The key question those reports and briefings will attempt to answer definitively and positively is whether the CTBT could be effectively verified.  As many of you are well aware, the U.S. Senate declined to provide its consent to ratification of the CTBT in 1999, in large part because of concerns about whether the Treaty could be effectively verified.  With the advances in technology and the build out of the IMS that have happened since, we have a much stronger case in that regard today.   It is thanks to the hard work of the CTBTO Preparatory Commission, the CTBT’s States Signatory, and the staff of the PTS that such great progress toward establishing the Treaty’s verification regime has been made in the last decade.

That’s the good news.

The other news is that there has been a substantial change of the guard in the U.S. Senate since the Treaty was last considered in 1999.  One of the challenges proponents of the CTBT face is that the generation of U.S. politicians who came of age during the Cold War, many of whom invested considerable time learning arms control issues, has given way to a new cadre of leaders.  For many of them, arms control is relatively unfamiliar territory.  So there is a process of engagement and explanation that needs to take place to tee up an informed debate about the merits of the CTBT.  That process, like most things worth doing, takes some time.
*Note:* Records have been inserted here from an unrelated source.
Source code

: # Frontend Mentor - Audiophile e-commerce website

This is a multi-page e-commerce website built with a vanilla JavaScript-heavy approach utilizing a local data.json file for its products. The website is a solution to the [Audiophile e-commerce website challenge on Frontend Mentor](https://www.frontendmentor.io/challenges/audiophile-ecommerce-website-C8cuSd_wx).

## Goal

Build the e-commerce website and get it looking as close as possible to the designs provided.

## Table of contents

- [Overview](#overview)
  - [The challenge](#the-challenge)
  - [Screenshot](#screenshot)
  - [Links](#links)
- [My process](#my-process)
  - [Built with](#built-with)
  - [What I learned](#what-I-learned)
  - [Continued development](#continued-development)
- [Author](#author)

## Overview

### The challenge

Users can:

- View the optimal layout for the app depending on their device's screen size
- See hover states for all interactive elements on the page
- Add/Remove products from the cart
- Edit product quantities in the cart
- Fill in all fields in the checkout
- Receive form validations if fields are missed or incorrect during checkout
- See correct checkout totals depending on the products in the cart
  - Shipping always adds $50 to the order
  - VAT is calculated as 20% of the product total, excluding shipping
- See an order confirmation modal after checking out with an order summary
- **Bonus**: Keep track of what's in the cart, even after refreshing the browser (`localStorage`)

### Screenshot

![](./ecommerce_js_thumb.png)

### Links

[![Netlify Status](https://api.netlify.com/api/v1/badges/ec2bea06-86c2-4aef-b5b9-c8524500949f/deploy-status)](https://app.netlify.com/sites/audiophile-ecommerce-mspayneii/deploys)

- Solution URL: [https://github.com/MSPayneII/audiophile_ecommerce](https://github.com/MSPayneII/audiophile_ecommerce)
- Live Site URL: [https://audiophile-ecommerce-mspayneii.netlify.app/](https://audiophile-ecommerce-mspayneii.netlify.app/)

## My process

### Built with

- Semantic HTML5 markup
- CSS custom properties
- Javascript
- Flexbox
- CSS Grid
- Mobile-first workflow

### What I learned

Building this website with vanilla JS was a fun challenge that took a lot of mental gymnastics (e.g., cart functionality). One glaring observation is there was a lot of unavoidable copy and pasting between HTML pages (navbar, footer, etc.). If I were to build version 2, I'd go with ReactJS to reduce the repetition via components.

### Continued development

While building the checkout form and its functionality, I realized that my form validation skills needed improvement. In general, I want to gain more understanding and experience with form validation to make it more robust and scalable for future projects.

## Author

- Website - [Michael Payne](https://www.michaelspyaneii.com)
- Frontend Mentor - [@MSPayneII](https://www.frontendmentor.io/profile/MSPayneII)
Our recent experience working with the U.S. Senate to gain ratification of the New Strategic Arms Reduction Treaty – New START – with the Russian Federation has prepared us for what is expected to be an equally thorough and robust debate over the CTBT.  We do not expect it will be easy or happen quickly, but we will work hard to make it happen.  We have been careful and consistent in noting that we have no specific date in mind for a ratification vote.  There is a good reason for that: rushing to a vote before the important process of engagement and explanation has run its course increases the risk of an unfavorable outcome, which is the last thing those of us who support the CTBT want.   So we will continue working to engage members of the Senate on the national security rationale behind our support for the CTBT, and will keep a close eye on that dialogue to judge when the time is right to bring the CTBT to the floor of the U.S. Senate for a formal debate.